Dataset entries
'''
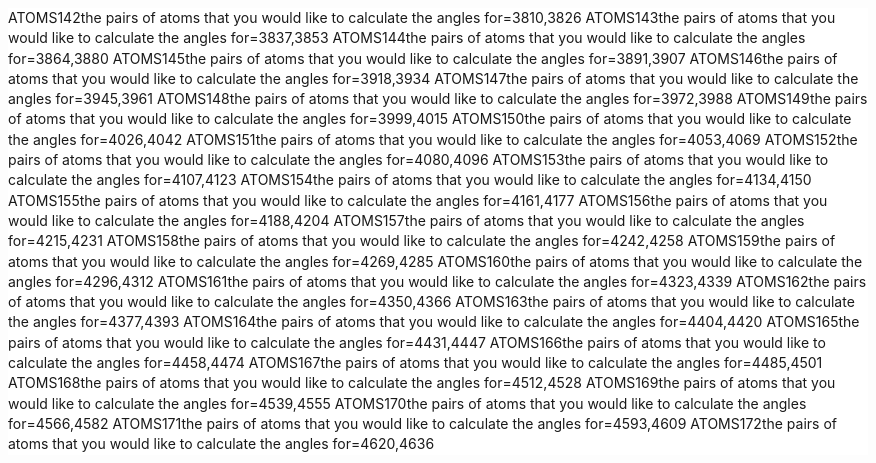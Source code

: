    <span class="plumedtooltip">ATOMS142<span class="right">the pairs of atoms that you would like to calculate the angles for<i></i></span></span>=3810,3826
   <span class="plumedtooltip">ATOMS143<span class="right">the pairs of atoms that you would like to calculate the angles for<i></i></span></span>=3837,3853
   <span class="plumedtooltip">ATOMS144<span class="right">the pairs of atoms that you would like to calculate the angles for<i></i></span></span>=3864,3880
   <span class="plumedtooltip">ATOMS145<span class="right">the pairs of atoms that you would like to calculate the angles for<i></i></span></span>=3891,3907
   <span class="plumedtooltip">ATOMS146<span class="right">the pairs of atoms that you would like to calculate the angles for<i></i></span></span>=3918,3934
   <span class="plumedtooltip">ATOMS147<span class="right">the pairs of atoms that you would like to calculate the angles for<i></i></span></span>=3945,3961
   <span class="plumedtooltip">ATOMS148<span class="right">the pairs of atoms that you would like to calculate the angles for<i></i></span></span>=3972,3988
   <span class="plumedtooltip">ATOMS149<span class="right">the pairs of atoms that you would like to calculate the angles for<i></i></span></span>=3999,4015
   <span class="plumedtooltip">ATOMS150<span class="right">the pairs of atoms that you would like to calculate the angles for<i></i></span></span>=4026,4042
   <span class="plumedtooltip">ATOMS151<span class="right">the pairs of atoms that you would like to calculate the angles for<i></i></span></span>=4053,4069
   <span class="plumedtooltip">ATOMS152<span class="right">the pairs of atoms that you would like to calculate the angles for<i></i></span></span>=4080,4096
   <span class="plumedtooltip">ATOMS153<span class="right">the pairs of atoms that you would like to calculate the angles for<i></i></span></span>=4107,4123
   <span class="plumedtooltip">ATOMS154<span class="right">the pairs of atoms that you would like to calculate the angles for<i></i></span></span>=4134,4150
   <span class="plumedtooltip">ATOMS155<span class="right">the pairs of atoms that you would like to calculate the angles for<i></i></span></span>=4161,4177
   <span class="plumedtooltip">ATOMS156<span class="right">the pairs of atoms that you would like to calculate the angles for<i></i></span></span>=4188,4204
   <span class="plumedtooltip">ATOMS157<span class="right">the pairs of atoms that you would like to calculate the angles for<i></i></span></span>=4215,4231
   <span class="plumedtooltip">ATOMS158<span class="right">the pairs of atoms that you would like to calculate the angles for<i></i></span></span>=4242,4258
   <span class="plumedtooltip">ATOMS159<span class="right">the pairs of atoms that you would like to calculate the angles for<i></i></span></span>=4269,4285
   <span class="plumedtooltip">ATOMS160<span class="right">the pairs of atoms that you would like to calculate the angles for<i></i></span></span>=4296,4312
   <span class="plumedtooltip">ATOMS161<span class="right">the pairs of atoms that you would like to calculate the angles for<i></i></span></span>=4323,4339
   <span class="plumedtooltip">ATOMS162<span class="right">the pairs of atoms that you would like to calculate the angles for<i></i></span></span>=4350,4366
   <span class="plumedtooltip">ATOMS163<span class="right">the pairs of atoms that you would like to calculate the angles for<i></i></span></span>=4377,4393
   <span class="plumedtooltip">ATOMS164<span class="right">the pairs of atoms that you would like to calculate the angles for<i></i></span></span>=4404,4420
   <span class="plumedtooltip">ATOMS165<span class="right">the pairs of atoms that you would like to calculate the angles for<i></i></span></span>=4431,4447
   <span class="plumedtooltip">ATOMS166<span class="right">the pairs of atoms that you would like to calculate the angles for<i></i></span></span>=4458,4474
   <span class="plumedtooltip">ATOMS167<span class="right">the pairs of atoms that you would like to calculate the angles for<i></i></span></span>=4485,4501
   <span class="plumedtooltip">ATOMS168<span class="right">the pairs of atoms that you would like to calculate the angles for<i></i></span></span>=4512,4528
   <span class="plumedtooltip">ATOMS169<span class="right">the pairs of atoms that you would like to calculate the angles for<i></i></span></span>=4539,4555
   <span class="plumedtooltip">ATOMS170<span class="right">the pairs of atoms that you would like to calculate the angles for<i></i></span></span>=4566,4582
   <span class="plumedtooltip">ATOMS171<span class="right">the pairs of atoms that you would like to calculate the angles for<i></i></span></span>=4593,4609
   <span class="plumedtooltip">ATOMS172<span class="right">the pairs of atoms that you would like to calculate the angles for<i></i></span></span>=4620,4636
'''
'''
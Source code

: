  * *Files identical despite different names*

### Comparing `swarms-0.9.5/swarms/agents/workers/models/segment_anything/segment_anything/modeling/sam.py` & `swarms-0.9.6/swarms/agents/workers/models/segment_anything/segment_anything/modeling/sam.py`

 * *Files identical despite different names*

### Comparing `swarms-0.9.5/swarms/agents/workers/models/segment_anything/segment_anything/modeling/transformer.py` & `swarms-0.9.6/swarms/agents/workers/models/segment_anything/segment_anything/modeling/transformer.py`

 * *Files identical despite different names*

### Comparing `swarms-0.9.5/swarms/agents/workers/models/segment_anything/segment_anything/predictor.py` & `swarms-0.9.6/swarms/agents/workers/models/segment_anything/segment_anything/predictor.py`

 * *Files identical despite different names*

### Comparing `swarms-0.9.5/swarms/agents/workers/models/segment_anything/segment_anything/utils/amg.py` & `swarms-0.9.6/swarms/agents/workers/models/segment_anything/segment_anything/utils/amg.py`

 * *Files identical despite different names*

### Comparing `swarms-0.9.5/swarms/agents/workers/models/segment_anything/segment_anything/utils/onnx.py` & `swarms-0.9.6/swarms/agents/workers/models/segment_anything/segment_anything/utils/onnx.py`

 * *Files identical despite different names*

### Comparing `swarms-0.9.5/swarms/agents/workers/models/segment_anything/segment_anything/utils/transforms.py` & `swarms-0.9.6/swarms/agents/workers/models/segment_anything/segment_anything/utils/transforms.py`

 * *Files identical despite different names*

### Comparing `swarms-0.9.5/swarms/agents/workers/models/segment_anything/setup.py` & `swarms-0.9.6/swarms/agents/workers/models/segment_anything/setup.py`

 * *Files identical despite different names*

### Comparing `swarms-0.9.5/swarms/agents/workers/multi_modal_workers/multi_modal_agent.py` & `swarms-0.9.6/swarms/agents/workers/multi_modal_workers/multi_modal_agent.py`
'''
'''
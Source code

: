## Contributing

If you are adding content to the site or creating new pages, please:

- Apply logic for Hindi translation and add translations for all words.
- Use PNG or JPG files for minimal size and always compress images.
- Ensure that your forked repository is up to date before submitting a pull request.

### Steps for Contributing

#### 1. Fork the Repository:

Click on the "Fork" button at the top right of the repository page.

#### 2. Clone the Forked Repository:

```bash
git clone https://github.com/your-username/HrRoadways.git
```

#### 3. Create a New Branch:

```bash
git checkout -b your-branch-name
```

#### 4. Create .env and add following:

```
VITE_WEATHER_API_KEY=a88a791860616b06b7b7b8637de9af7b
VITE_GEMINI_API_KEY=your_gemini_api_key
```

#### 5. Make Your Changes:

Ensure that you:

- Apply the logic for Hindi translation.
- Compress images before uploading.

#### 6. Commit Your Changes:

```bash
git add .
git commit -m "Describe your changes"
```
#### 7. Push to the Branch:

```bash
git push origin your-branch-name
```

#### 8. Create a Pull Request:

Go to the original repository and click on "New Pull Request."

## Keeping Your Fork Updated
'''
[GOAL OF THE EXERCISE]
Within the records above, each line containing "logic" is to be returned.

[EXERCISE SOLUTION]
- Apply logic for Hindi translation and add translations for all words.
- Apply the logic for Hindi translation.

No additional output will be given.